Thunder Bay, Ont., writer Susan Goldberg is a transplanted Torontonian and one of two mothers to two boys. Follow along as she shares her family’s experiences.
This is, almost literally, the flotsam of last night’s kid baths. This is what I get to look at, circa 11:13 p.m. as I sit on the toilet before heading off to bed, except that I delay sleep a few minutes more to find my camera and document the Pokémon figurines lined up on the side of the tub. To document what may be some of the last vestiges of pure childhood.
We’re in what all the parenting books and magazines call the Golden Age: when your kids sleep through the night and no longer need you to accompany them to the bathroom, but they still want to talk to you. They still want to read you every joke from their Big Book of Jokes and Laffs. They still tell you everything—consequential or not—that happens at school, converse freely with their friends in front of you, make up silly songs in the back seat of the car. This is the age when they still sit in the back seat of the car.

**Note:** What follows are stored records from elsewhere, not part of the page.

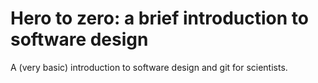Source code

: # Hero to zero: a brief introduction to software design

A (very basic) introduction to software design and git for scientists.
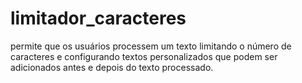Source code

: # limitador_caracteres
permite que os usuários processem um texto limitando o número de caracteres e configurando textos personalizados que podem ser adicionados antes e depois do texto processado. 
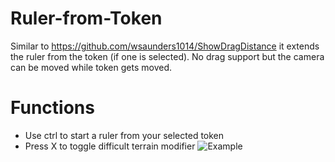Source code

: # Ruler-from-Token

Similar to https://github.com/wsaunders1014/ShowDragDistance it extends the ruler from the token (if one is selected).
No drag support but the camera can be moved while token gets moved.

# Functions
* Use ctrl to start a ruler from your selected token
* Press X to toggle difficult terrain modifier
![Example](https://raw.githubusercontent.com/Nordiii/rulerfromtoken/master/Difficult%20Terrain.gif)
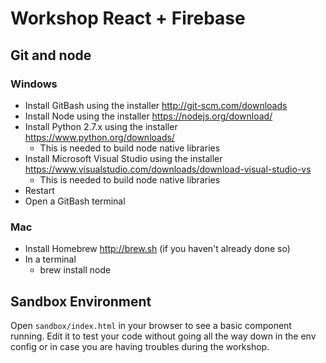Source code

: # Workshop React + Firebase

## Git and node

### Windows
* Install GitBash using the installer http://git-scm.com/downloads
* Install Node using the installer https://nodejs.org/download/
* Install Python 2.7.x using the installer https://www.python.org/downloads/
  * This is needed to build node native libraries  
* Install Microsoft Visual Studio using the installer https://www.visualstudio.com/downloads/download-visual-studio-vs
  * This is needed to build node native libraries
* Restart
* Open a GitBash terminal

### Mac
* Install Homebrew http://brew.sh (if you haven't already done so)
* In a terminal
  * brew install node

## Sandbox Environment

Open `sandbox/index.html` in your browser to see a basic component running.
Edit it to test your code without going all the way down in the env config or
in case you are having troubles during the workshop.
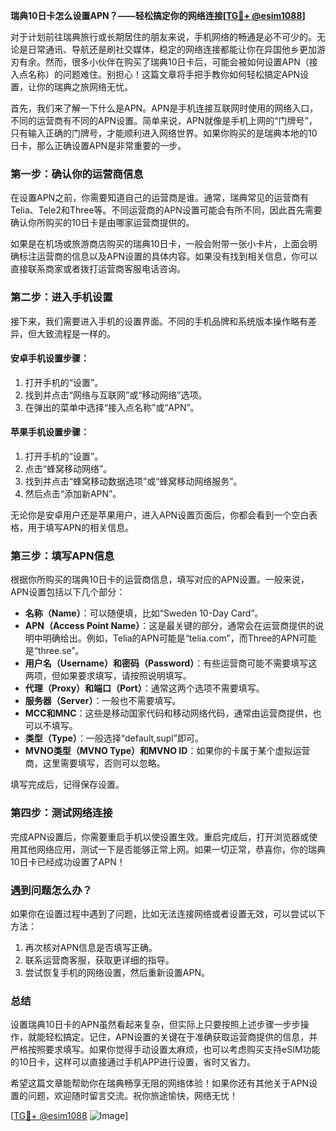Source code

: **瑞典10日卡怎么设置APN？——轻松搞定你的网络连接[[TG💪+ @esim1088](https://t.me/s/esim1088)]**

对于计划前往瑞典旅行或长期居住的朋友来说，手机网络的畅通是必不可少的。无论是日常通讯、导航还是刷社交媒体，稳定的网络连接都能让你在异国他乡更加游刃有余。然而，很多小伙伴在购买了瑞典10日卡后，可能会被如何设置APN（接入点名称）的问题难住。别担心！这篇文章将手把手教你如何轻松搞定APN设置，让你的瑞典之旅网络无忧。

首先，我们来了解一下什么是APN。APN是手机连接互联网时使用的网络入口，不同的运营商有不同的APN设置。简单来说，APN就像是手机上网的“门牌号”，只有输入正确的门牌号，才能顺利进入网络世界。如果你购买的是瑞典本地的10日卡，那么正确设置APN是非常重要的一步。

### **第一步：确认你的运营商信息**
在设置APN之前，你需要知道自己的运营商是谁。通常，瑞典常见的运营商有Telia、Tele2和Three等。不同运营商的APN设置可能会有所不同，因此首先需要确认你所购买的10日卡是由哪家运营商提供的。

如果是在机场或旅游商店购买的瑞典10日卡，一般会附带一张小卡片，上面会明确标注运营商的信息以及APN设置的具体内容。如果没有找到相关信息，你可以直接联系商家或者拨打运营商客服电话咨询。

### **第二步：进入手机设置**
接下来，我们需要进入手机的设置界面。不同的手机品牌和系统版本操作略有差异，但大致流程是一样的。

#### **安卓手机设置步骤：**
1. 打开手机的“设置”。
2. 找到并点击“网络与互联网”或“移动网络”选项。
3. 在弹出的菜单中选择“接入点名称”或“APN”。

#### **苹果手机设置步骤：**
1. 打开手机的“设置”。
2. 点击“蜂窝移动网络”。
3. 找到并点击“蜂窝移动数据选项”或“蜂窝移动网络服务”。
4. 然后点击“添加新APN”。

无论你是安卓用户还是苹果用户，进入APN设置页面后，你都会看到一个空白表格，用于填写APN的相关信息。

### **第三步：填写APN信息**
根据你所购买的瑞典10日卡的运营商信息，填写对应的APN设置。一般来说，APN设置包括以下几个部分：

- **名称（Name）**：可以随便填，比如“Sweden 10-Day Card”。
- **APN（Access Point Name）**：这是最关键的部分，通常会在运营商提供的说明中明确给出。例如，Telia的APN可能是“telia.com”，而Three的APN可能是“three.se”。
- **用户名（Username）和密码（Password）**：有些运营商可能不需要填写这两项，但如果要求填写，请按照说明填写。
- **代理（Proxy）和端口（Port）**：通常这两个选项不需要填写。
- **服务器（Server）**：一般也不需要填写。
- **MCC和MNC**：这些是移动国家代码和移动网络代码，通常由运营商提供，也可以不填写。
- **类型（Type）**：一般选择“default,supl”即可。
- **MVNO类型（MVNO Type）和MVNO ID**：如果你的卡属于某个虚拟运营商，这里需要填写，否则可以忽略。

填写完成后，记得保存设置。

### **第四步：测试网络连接**
完成APN设置后，你需要重启手机以使设置生效。重启完成后，打开浏览器或使用其他网络应用，测试一下是否能够正常上网。如果一切正常，恭喜你，你的瑞典10日卡已经成功设置了APN！

### **遇到问题怎么办？**
如果你在设置过程中遇到了问题，比如无法连接网络或者设置无效，可以尝试以下方法：
1. 再次核对APN信息是否填写正确。
2. 联系运营商客服，获取更详细的指导。
3. 尝试恢复手机的网络设置，然后重新设置APN。

### **总结**
设置瑞典10日卡的APN虽然看起来复杂，但实际上只要按照上述步骤一步步操作，就能轻松搞定。记住，APN设置的关键在于准确获取运营商提供的信息，并严格按照要求填写。如果你觉得手动设置太麻烦，也可以考虑购买支持eSIM功能的10日卡，这样可以直接通过手机APP进行设置，省时又省力。

希望这篇文章能帮助你在瑞典畅享无阻的网络体验！如果你还有其他关于APN设置的问题，欢迎随时留言交流。祝你旅途愉快，网络无忧！

[[TG💪+ @esim1088](https://t.me/s/esim1088) ![Image](https://i.postimg.cc/4NQfJmqS/Snipaste-2025-05-13-00-14-12.png)]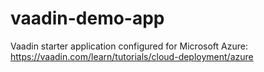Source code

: # vaadin-demo-app
Vaadin starter application configured for Microsoft Azure: https://vaadin.com/learn/tutorials/cloud-deployment/azure
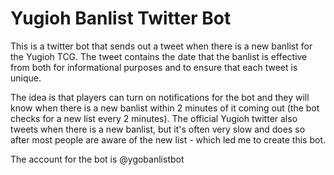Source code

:# Yugioh Banlist Twitter Bot

This is a twitter bot that sends out a tweet when there is a new banlist for the Yugioh TCG. The tweet contains the date that the banlist is effective from both for informational purposes and to ensure that each tweet is unique.

The idea is that players can turn on notifications for the bot and they will know when there is a new banlist within 2 minutes of it coming out (the bot checks for a new list every 2 minutes). The official Yugioh twitter also tweets when there is a new banlist, but it's often very slow and does so after most people are aware of the new list - which led me to create this bot. 

The account for the bot is @ygobanlistbot
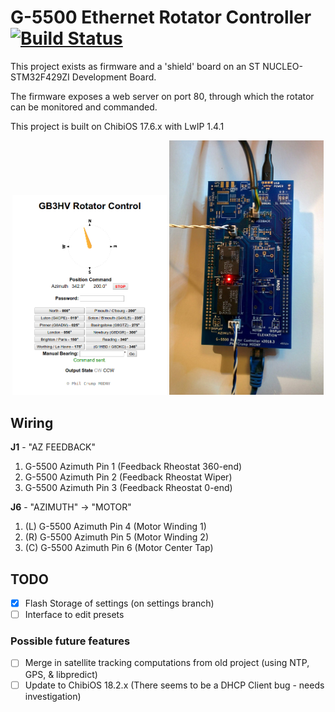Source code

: # G-5500 Ethernet Rotator Controller [![Build Status](https://travis-ci.org/philcrump/g5500-ethernet-controller.svg?branch=master)](https://travis-ci.org/philcrump/g5500-ethernet-controller)

This project exists as firmware and a 'shield' board on an ST NUCLEO-STM32F429ZI Development Board.

The firmware exposes a web server on port 80, through which the rotator can be monitored and commanded.

This project is built on ChibiOS 17.6.x with LwIP 1.4.1

<p float="left" align="middle">
  <img src="/images/web-screenshot-gb3hv.png" width="49%" />
  <img src="/images/board-photo-gb3hv.jpg" width="49%" />
</p>

## Wiring

**J1** - "AZ FEEDBACK"
1. G-5500 Azimuth Pin 1 (Feedback Rheostat 360-end)
2. G-5500 Azimuth Pin 2 (Feedback Rheostat Wiper)
3. G-5500 Azimuth Pin 3 (Feedback Rheostat 0-end)

**J6** - "AZIMUTH" -> "MOTOR"
1. (L) G-5500 Azimuth Pin 4 (Motor Winding 1)
2. (R) G-5500 Azimuth Pin 5 (Motor Winding 2)
3. (C) G-5500 Azimuth Pin 6 (Motor Center Tap)

## TODO

- [x] Flash Storage of settings (on settings branch)
- [ ] Interface to edit presets

### Possible future features

- [ ] Merge in satellite tracking computations from old project (using NTP, GPS, & libpredict)
- [ ] Update to ChibiOS 18.2.x (There seems to be a DHCP Client bug - needs investigation)

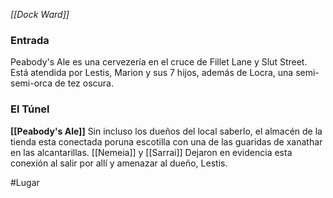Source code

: *[[Dock Ward]]*

### Entrada
Peabody's Ale es una cervezería en el cruce de Fillet Lane y Slut Street. Está atendida por Lestis, Marion y sus 7 hijos, además de Locra, una semi-semi-orca de tez oscura.

### El Túnel
**[[Peabody's Ale]]**
Sin incluso los dueños del local saberlo, el almacén de la tienda esta conectada poruna escotilla con una de las guaridas de xanathar en las alcantarillas. [[Nemeia]] y [[Sarrai]] Dejaron en evidencia esta conexión al salir por allí y amenazar al dueño, Lestis.



#Lugar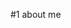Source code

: #1 about me

<!--
**jkdfah/jkdfah** is a ✨ _special_ ✨ repository because its `README.md` (this file) appears on your GitHub profile.
My name is rico glover and my email address is rdgjr2005@gmail.com
my github account is probably atleast a year old, i used it a long time ago, im not sure why my name is jkdfah
i created a repository, downloaded github for desktop, then i cloned the repository
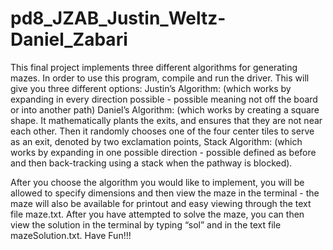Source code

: pd8_JZAB_Justin_Weltz-Daniel_Zabari
===================================
This final project implements three different algorithms for generating mazes. In order to use this program, compile and run the driver. This will give you three different options:
Justin’s Algorithm: (which works by expanding in every direction possible - possible meaning not off the board or into another path) 
Daniel’s Algorithm: (which works by creating a square shape.  It mathematically plants the exits, and ensures that they are not near each other.  Then it randomly chooses one of the four center tiles to serve as an exit, denoted by two exclamation points, 
Stack Algorithm: (which works by expanding in one possible direction - possible defined as before and then back-tracking using a stack when the pathway is blocked). 

After you choose the algorithm you would like to implement, you will be allowed to specify dimensions and then view the maze in the terminal - the maze will also be available for printout and easy viewing through the text file maze.txt. After you have attempted to solve the maze, you can then view the solution in the terminal by typing “sol” and in the text file mazeSolution.txt. Have Fun!!!
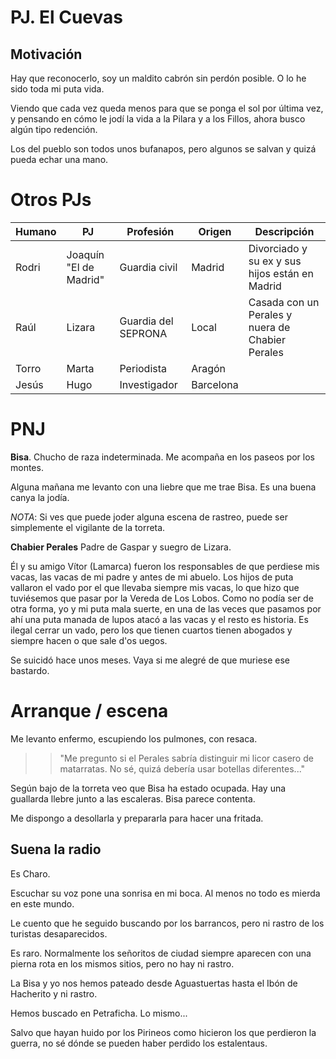 # PJ. El Cuevas

## Motivación

Hay que reconocerlo, soy un maldito cabrón sin perdón posible. O lo he sido toda mi puta vida.

Viendo que cada vez queda menos para que se ponga el sol por última vez, y pensando en cómo le jodí la vida a la Pilara y a los Fillos, ahora busco algún tipo redención.

Los del pueblo son todos unos bufanapos, pero algunos se salvan y quizá pueda echar una mano.


# Otros PJs

 | Humano | PJ                     | Profesión           | Origen    | Descripción                                      |
 | ------ | ---------------------- | ------------------- | --------- | ------------------------------------------------ |
 | Rodri  | Joaquín "El de Madrid" | Guardia civil       | Madrid    | Divorciado y su ex y sus hijos están en Madrid   |
 | Raúl   | Lizara                 | Guardia del SEPRONA | Local     | Casada con un Perales y nuera de Chabier Perales |
 | Torro  | Marta                  | Periodista          | Aragón    |                                                  |
 | Jesús  | Hugo                   | Investigador        | Barcelona |                                                  |


# PNJ

**Bisa**. Chucho de raza indeterminada. Me acompaña en los paseos por los montes.

Alguna mañana me levanto con una liebre que me trae Bisa. Es una buena canya la jodía.

*NOTA*: Si ves que puede joder alguna escena de rastreo, puede ser simplemente el vigilante de la torreta.


**Chabier Perales**
Padre de Gaspar y suegro de Lizara.

Él y su amigo Vítor (Lamarca) fueron los responsables de que perdiese mis vacas, las vacas de mi padre y antes de mi abuelo.
Los hijos de puta vallaron el vado por el que llevaba siempre mis vacas, lo que hizo que tuviésemos que pasar por la Vereda de Los Lobos. Como no podía ser de otra
forma, yo y mi puta mala suerte, en una de las veces que pasamos por ahí una puta manada de lupos atacó a las vacas y el resto es historia.
Es ilegal cerrar un vado, pero los que tienen cuartos tienen abogados y siempre hacen o que sale d'os uegos.

Se suicidó hace unos meses. Vaya si me alegré de que muriese ese bastardo.


# Arranque / escena

Me levanto enfermo, escupiendo los pulmones, con resaca.

>>  "Me pregunto si el Perales sabría distinguir mi licor casero de matarratas. No sé, quizá debería usar botellas diferentes..."

Según bajo de la torreta veo que Bisa ha estado ocupada. Hay una guallarda llebre junto a las escaleras. Bisa parece contenta.

Me dispongo a desollarla y prepararla para hacer una fritada.


## Suena la radio

Es Charo.

Escuchar su voz pone una sonrisa en mi boca. Al menos no todo es mierda en este mundo.

Le cuento que he seguido buscando por los barrancos, pero ni rastro de los turistas desaparecidos.

Es raro. Normalmente los señoritos de ciudad siempre aparecen con una pierna rota en los mismos sitios, pero no hay ni rastro.

La Bisa y yo nos hemos pateado desde Aguastuertas hasta el Ibón de Hacherito y ni rastro.

Hemos buscado en Petraficha. Lo mismo...

Salvo que hayan huido por los Pirineos como hicieron los que perdieron la guerra, no sé dónde se pueden haber perdido los estalentaus.

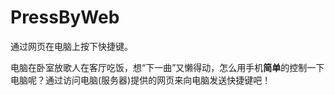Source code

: <!--
 * @Author: LetMeFly
 * @Date: 2024-01-30 21:02:09
 * @LastEditors: LetMeFly
 * @LastEditTime: 2024-01-30 21:07:05
-->
# PressByWeb

通过网页在电脑上按下快捷键。

电脑在卧室放歌人在客厅吃饭，想“下一曲”又懒得动，怎么用手机**简单**的控制一下电脑呢？通过访问电脑(服务器)提供的网页来向电脑发送快捷键吧！

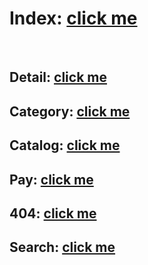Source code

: # Index: [click me](https://kah3vich.github.io/Islamic/dist/index.html)
<br>

## Detail: [click me](https://kah3vich.github.io/Islamic/dist/detail.html)
## Category: [click me](https://kah3vich.github.io/Islamic/dist/category.html)
## Catalog: [click me](https://kah3vich.github.io/Islamic/dist/catalog.html)
## Pay: [click me](https://kah3vich.github.io/Islamic/dist/pay.html)
## 404: [click me](https://kah3vich.github.io/Islamic/dist/404.html)
## Search: [click me](https://kah3vich.github.io/Islamic/dist/search.html)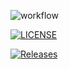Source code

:![workflow](https://github.com/<nkwelle>/<DevOps>/actions/workflows/main.yml/badge.svg)

[![LICENSE](https://img.shields.io/github/license/<nkwelle>/devops.svg?style=flat-square)](https://github.com/<nkwelle>/devops/blob/master/LICENSE)

[![Releases](https://img.shields.io/github/release/<nkwelle>/devops/all.svg?style=flat-square)](https://github.com/<nkwelle>/devops/releases)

This is the age where they are still completely happy to carry stuffed animals and security blankets through airports, where their pajamas still have trucks and space aliens on them (actually, that’s only Isaac now—already, Rowan has the logos of sports teams emblazoned across his sleepwear). There’s very little that they declare themselves “too old” for, but it also never occurs to me to, say, pack up a Tupperware container of Cheerios for a car ride.
One day soon, my nine-year-old will take showers instead of baths, will no longer wage sincere imaginary battles between Pokémon figures in the tub and then line them up before saying goodnight. One day, he’ll floss his own teeth. Or maybe he won’t. One day soon, he’ll lock the door to the bathroom.